Buffalo's incredible snowstorm
The area in and around Buffalo, NY, received anywhere from ten to 80 inches of snow.
FARGO — Between November 16 and November 20, the area in and around Buffalo, NY, received anywhere from ten to 80 inches of snow. While the event may have produced more snow than normal, the mechanism which caused it is very typical in the Great Lakes Region.
Lake Effect Snow (LES) occurs when cold air travels over the much warmer lake waters. This produces an unstable atmosphere which causes convective bands of snow to develop. Greater temperature differences produce greater instability, and heavier snowfall rates. Strong winds push these bands inland in a process which can last up to a few days.

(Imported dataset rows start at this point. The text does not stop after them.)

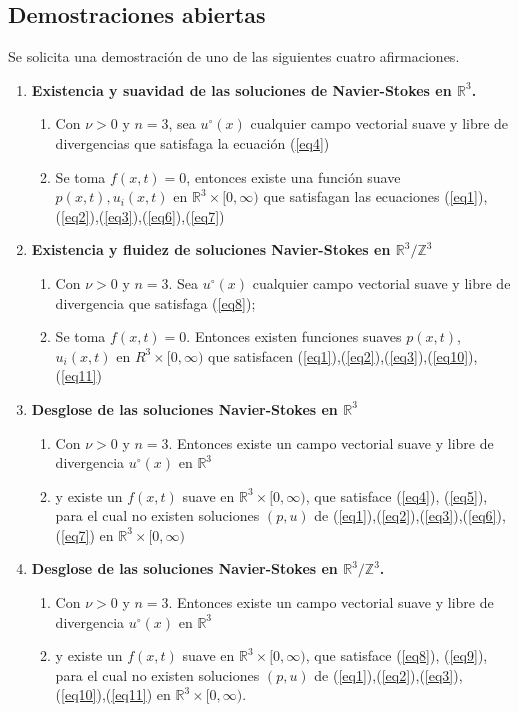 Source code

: \subsection{Demostraciones abiertas}
Se solicita una demostración de uno de las siguientes cuatro afirmaciones.
\begin{enumerate}
    \item \textbf{Existencia y suavidad de las soluciones de Navier-Stokes en $\mathbb{R}^3$.}
    \begin{enumerate}
        \item Con $\nu>0$ y $n=3$, sea $u^{\circ}(x)$ cualquier campo vectorial suave y libre de divergencias que satisfaga la ecuación (\ref{eq4})
        \item Se toma $f(x,t)=0$, entonces existe una función suave $p(x,t),u_i(x,t)$ en $\mathbb{R}^3\times [0,\infty)$ que satisfagan las ecuaciones (\ref{eq1}),(\ref{eq2}),(\ref{eq3}),(\ref{eq6}),(\ref{eq7})
    \end{enumerate}
    \item \textbf{Existencia y fluidez de soluciones Navier-Stokes en $\mathbb{R}^3/\mathbb{Z}^3$} \begin{enumerate}
        \item Con $\nu > 0$ y $n = 3$. Sea $u^{\circ}(x)$ cualquier campo vectorial suave y libre de divergencia que satisfaga (\ref{eq8});
        \item Se toma $f(x, t)=0$. Entonces existen funciones suaves $p(x, t)$, $u_i(x, t)$ en $R^3\times [0,\infty)$ que satisfacen (\ref{eq1}),(\ref{eq2}),(\ref{eq3}),(\ref{eq10}),(\ref{eq11})
    \end{enumerate}
    \item \textbf{Desglose de las soluciones Navier-Stokes en $\mathbb{R}^3$} \begin{enumerate}
        \item  Con $\nu > 0$ y $n = 3$. Entonces existe un campo vectorial suave y libre de divergencia $u^{\circ}(x)$ en $\mathbb{R}^3$
        \item y existe un $f(x, t)$ suave en $\mathbb{R}^3 \times [0,\infty)$, que satisface (\ref{eq4}), (\ref{eq5}), para el cual no existen soluciones $(p, u)$ de (\ref{eq1}),(\ref{eq2}),(\ref{eq3}),(\ref{eq6}),(\ref{eq7}) en $\mathbb{R}^3\times [0,\infty)$
    \end{enumerate}
    \item \textbf{Desglose de las soluciones Navier-Stokes en $\mathbb{R}^3/\mathbb{Z}^3$.} \begin{enumerate}
        \item Con $\nu > 0$ y $n = 3$. Entonces existe un campo vectorial suave y libre de divergencia $u^{\circ}(x)$ en $\mathbb{R}^3$
        \item y existe un $f(x, t)$ suave en $\mathbb{R}^3 \times [0,\infty)$, que satisface (\ref{eq8}), (\ref{eq9}), para el cual no existen soluciones $(p, u)$ de (\ref{eq1}),(\ref{eq2}),(\ref{eq3}),(\ref{eq10}),(\ref{eq11}) en $\mathbb{R}^3 \times [0,\infty)$.
    \end{enumerate}
\end{enumerate}
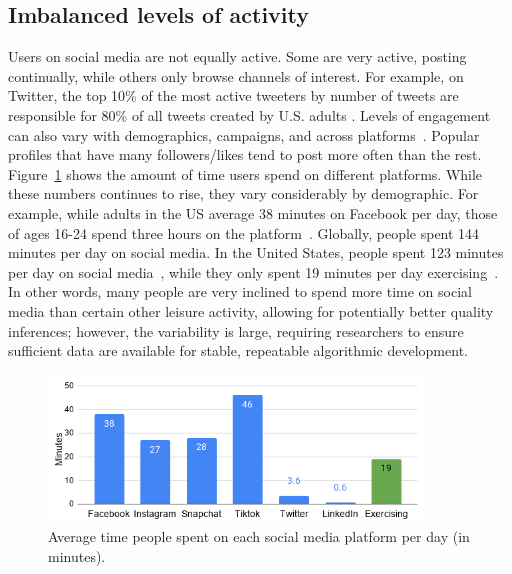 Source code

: \documentclass[11pt]{article} %
\begin{document}
\subsection{Imbalanced levels of activity}
Users on social media are not equally active. Some are very active, posting continually, while others only browse channels of interest. For example, on Twitter, the top 10\% of the most active tweeters by number of tweets are responsible for 80\% of all tweets created by U.S. adults \cite{pew_twitter}. Levels of engagement can also vary with demographics, campaigns, and across platforms~\cite{perrin2019}. Popular profiles that have many followers/likes tend to post more often than the rest. Figure~\ref{fig:mins_per_day} shows the amount of time users spend on different platforms. While these numbers continues to rise, they vary considerably by demographic. For example, while adults in the US average 38 minutes on Facebook per day, those of ages 16-24 spend three hours on the platform~\cite{whatagraph2020}. Globally, people spent 144 minutes per day on social media. In the United States, people spent 123 minutes per day on social media~\cite{sm_usage}, while they only spent 19 minutes per day exercising~\cite{american_time_spent2020}. In other words, many people are very inclined to spend more time on social media than certain other leisure activity, allowing for potentially better quality inferences; however, the variability is large, requiring researchers to ensure sufficient data are available for stable, repeatable algorithmic development. 
\begin{figure}
    \centering
        \includegraphics[width=10cm]{figs/time_spentExercise.png} %
    \caption{Average time people spent on each social media platform per day (in minutes).} 
    \label{fig:mins_per_day}
\end{figure}
\end{document}
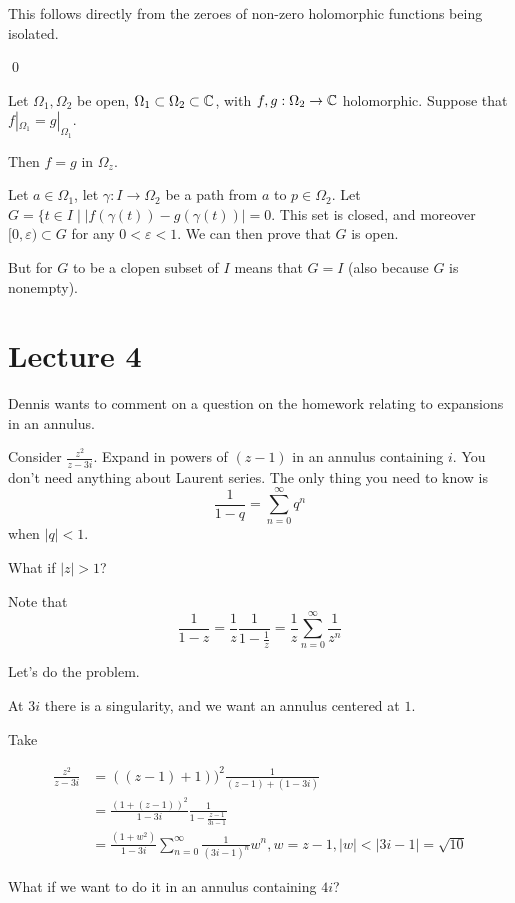 \documentclass[x11names,reqno,14pt]{extarticle}
\newcommand{\oo}{{\infty}}
\begin{document}
This follows directly from the zeroes of non-zero holomorphic functions being isolated. 

\qed

\rem 

Let $\Omega_1, \Omega_2$ be open, $\Omega_1\subset\Omega_2\subset\mathbb{C}$, with $f, g:\Omega_2\to\mathbb{C}$ holomorphic. Suppose that $f|_{\Omega_1} = g|_{\Omega_1}$. 

Then $f = g$ in $\Omega_z$. 

\proof

Let $a \in \Omega_1$, let $\gamma:I\to\Omega_2$ be a path from $a$ to $p \in \Omega_2$. Let $G = \{t \in I \mid |f(\gamma(t)) - g(\gamma(t))| = 0$. This set is closed, and moreover $[0, \varepsilon) \subset G$ for any $0<\varepsilon<1$. We can then prove that $G$ is open. 

But for $G$ to be a clopen subset of $I$ means that $G = I$ (also because $G$ is nonempty). 

\section*{Lecture 4}

\rem

Dennis wants to comment on a question on the homework relating to expansions in an annulus. 

Consider $\frac{z^2}{z - 3i}$. Expand in powers of $(z - 1)$ in an annulus containing $i$. You don't need anything about Laurent series. The only thing you need to know is 
\[
\frac{1}{1 - q} = \sum_{n=0}^\oo q^n
\]
when $|q| < 1$. 

What if $|z| > 1$?

Note that 
\[
\frac{1}{1 - z} = \frac{1}{z}\frac{1}{1 - \frac{1}{z}} = \frac{1}{z}\sum_{n=0}^\oo\frac{1}{z^n}
\]

Let's do the problem. 

At $3i$ there is a singularity, and we want an annulus centered at $1$. 

Take 

\begin{align*}
\frac{z^2}{z - 3i} & = ((z - 1) + 1))^2\frac{1}{(z - 1) + (1 - 3i)} \\
						  & = \frac{(1 + (z - 1))^2}{1 - 3i}\frac{1}{1 - \frac{z - 1}{3i - 1}} \\
						  & = \frac{(1 + w^2)}{1 - 3i}\sum_{n=0}^\oo\frac{1}{(3i - 1)^n}w^n, w = z - 1, |w| < |3i - 1| = \sqrt{10}
\end{align*}

What if we want to do it in an annulus containing $4i$? 
\end{document}
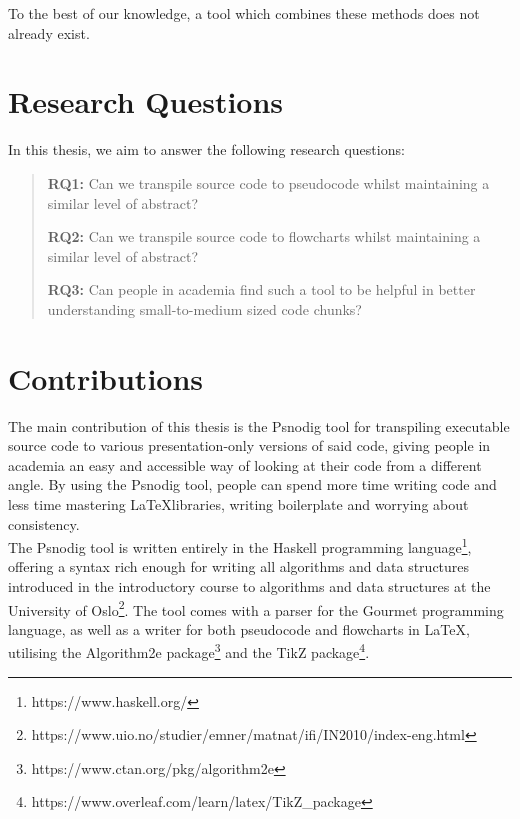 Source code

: To the best of our knowledge, a tool which combines these methods does not already exist.

\section{Research Questions}

In this thesis, we aim to answer the following research questions: \hfill \\

\begin{quote}
    \textbf{RQ1:} Can we transpile source code to pseudocode whilst maintaining a similar level of abstract?

    \textbf{RQ2:} Can we transpile source code to flowcharts whilst maintaining a similar level of abstract?

    \textbf{RQ3:} Can people in academia find such a tool to be helpful in better understanding small-to-medium sized code chunks?
\end{quote}


\section{Contributions}

The main contribution of this thesis is the Psnodig tool for transpiling executable source code to various presentation-only versions of said code, giving people in academia an easy and accessible way of looking at their code from a different angle. By using the Psnodig tool, people can spend more time writing code and less time mastering \LaTeX libraries, writing boilerplate and worrying about consistency. \hfill \\

The Psnodig tool is written entirely in the Haskell programming language\footnote{https://www.haskell.org/}, offering a syntax rich enough for writing all algorithms and data structures introduced in the introductory course to algorithms and data structures at the University of Oslo\footnote{https://www.uio.no/studier/emner/matnat/ifi/IN2010/index-eng.html}. The tool comes with a parser for the Gourmet programming language, as well as a writer for both pseudocode and flowcharts in \LaTeX, utilising the Algorithm2e package\footnote{https://www.ctan.org/pkg/algorithm2e} and the TikZ package\footnote{https://www.overleaf.com/learn/latex/TikZ\_package}. \hfill \\

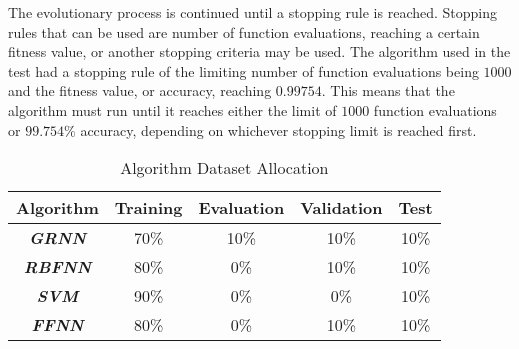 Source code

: \documentclass[conference]{IEEEtran}
\begin{document}

The evolutionary process is continued until a stopping rule is reached. Stopping rules that can be used are number of function evaluations, reaching a certain fitness value, or another stopping criteria may be used. The algorithm used in the test had a stopping rule of the limiting number of function evaluations being \begin{math}1000\end{math} and the fitness value, or accuracy, reaching \begin{math}0.99754\end{math}. This means that the algorithm must run until it reaches either the limit of \begin{math}1000\end{math} function evaluations or \begin{math}99.754\%\end{math} accuracy, depending on whichever stopping limit is reached first.  



\begin{table}[ht]
\caption{Algorithm Dataset Allocation}
\def\arraystretch{1.1}
\begin{center}
\begin{tabular}{|c|c|c|c|c|}
\hline
\textbf{Algorithm} & \textbf{Training} & \textbf{Evaluation} & \textbf{Validation} & \textbf{Test} \\
\hline
\textbf{\textit{GRNN}} & 70\% & 10\% & 10\% & 10\% \\
\textbf{\textit{RBFNN}} & 80\% & 0\% & 10\% & 10\% \\
\textbf{\textit{SVM}} & 90\% & 0\% & 0\% & 10\% \\
\textbf{\textit{FFNN}} & 80\% & 0\% & 10\% & 10\% \\
\hline
\end{tabular}
\label{table:Algorithm_Dataset Allocation_Summary}
\end{center}
\end{table}
\end{document}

Each of the five Great Lakes has its own unique features when it comes to LES. Lake Erie is the shallowest of the Great Lakes, and typically in winter it freezes over. This means that Lake Erie has a much shorter LES season than other Great Lakes. Nonetheless, Lake Erie can produce some powerful LES events, as was seen over the weekend..
Lake Erie is oriented mainly southwest-to-northeast. It is 241 miles long and 57 miles wide. Normally, the wind direction behind a cold front over Lake Erie is northwesterly. Colder air arriving from the north has only 57 miles of lake water to work with. This will typically cause a series of "finger-like" bands which produce moderate snowfall rates from the eastern suburbs of Cleveland all the way up into the southern Buffalo metro.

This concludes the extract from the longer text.